Anyways, the Rondo/Gashole talk is all BS, because Boston would never be able to add enough to make it work. I'm sure that if the subject ever got raised it was in the context of a three way deal with Houston, where LA would end up with Scola and Rondo and Boston ended up with Kevin Martin. Or something similar to that (like say Utah with Rondo and Milsap going to LA, Harris and a pick to Boston, etc.).


----------



## Wilt_The_Stilt (Jun 7, 2002)

E.H. Munro said:


> Top 5? No. His inability to shoot knocks him out of the box there. Even the other lead guards with suspect jumpers (like Westbrook) have compensating factors. Who of Paul, Rose, Williams, Westbrook, Lowry, Irving, Rubio, Wall etc. are you not pickling for your team so that you can build around a 6'1" guy that needs the ball in his hands as it's the only way for him to command a defender? I mean guys like Wall and Rubio can't shoot either, but have sufficient height/length that they can defend either guard spot.
> 
> Rondo's a top ten PG when he's focused on playing. But he's something of a diva, which is his biggest shortcoming. If he understood that he was a roleplayer he'd be considerably more valuable. Boston is 6-2 without him and 8-10 with him. In a perverse way I'm kind of hoping that he stays healthy the rest of the way and that Boston misses the postseason as a result. Followed by a draft day trade to Atlanta for Josh Smith. Because Smith, Pierce, and a top 10 pick would be a good starting point for a rebuild.
> 
> Anyways, the Rondo/Gashole talk is all BS, because Boston would never be able to add enough to make it work. I'm sure that if the subject ever got raised it was in the context of a three way deal with Houston, where LA would end up with Scola and Rondo and Boston ended up with Kevin Martin. Or something similar to that (like say Utah with Rondo and Milsap going to LA, Harris and a pick to Boston, etc.).

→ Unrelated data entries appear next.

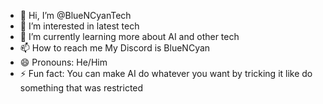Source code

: - 👋 Hi, I’m @BlueNCyanTech
- 👀 I’m interested in latest tech
- 🌱 I’m currently learning more about AI and other tech
- 📫 How to reach me
   My Discord is BlueNCyan
- 😄 Pronouns: He/Him
- ⚡ Fun fact: You can make AI do whatever you want by tricking it like do something that was restricted 

<!---
BlueNCyanTech/BlueNCyanTech is a ✨ special ✨ repository because its `README.md` (this file) appears on your GitHub profile.
You can click the Preview link to take a look at your changes.
--->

Interesting. Most Boston fans have a much higher opinion of him. I'm guessing the Lakers trade Pau this season, but I'm not really thrilled with the prospect of getting back Rondo.


----------



## E.H. Munro (Jun 22, 2004)

I post at one of the few rational Celtic forums on the net, and there we have a thread entitled "The Ewing Theory v2: Rondo". But you're right, at large Celtics fans are insane where Rondo's concerned.


----------



## JerryWest (Jun 24, 2002)

why would the Lakers need a new PG? They have Fisher who is shooting an amazing 35% from the floor. His clutchness in maing one of three shots in the 4th quarter will win a title for the Lakers according to most LA fans.

Bad shooting and defense don't matter when you have Fisher's intangibles.


----------



## E.H. Munro (Jun 22, 2004)

Kenneth said:


> Bad shooting and defense don't matter when you have Fisher's intangibles.


Well, then, you're going to loooove Rajon "Cap'n Intangibles" Rondo.


----------



## e-monk (Sep 10, 2010)

Kenneth said:


> why would the Lakers need a new PG? They have Fisher who is shooting an amazing 35% from the floor. His clutchness in maing one of three shots in the 4th quarter will win a title for the Lakers according to most LA fans.
> 
> Bad shooting and defense don't matter when you have Fisher's intangibles.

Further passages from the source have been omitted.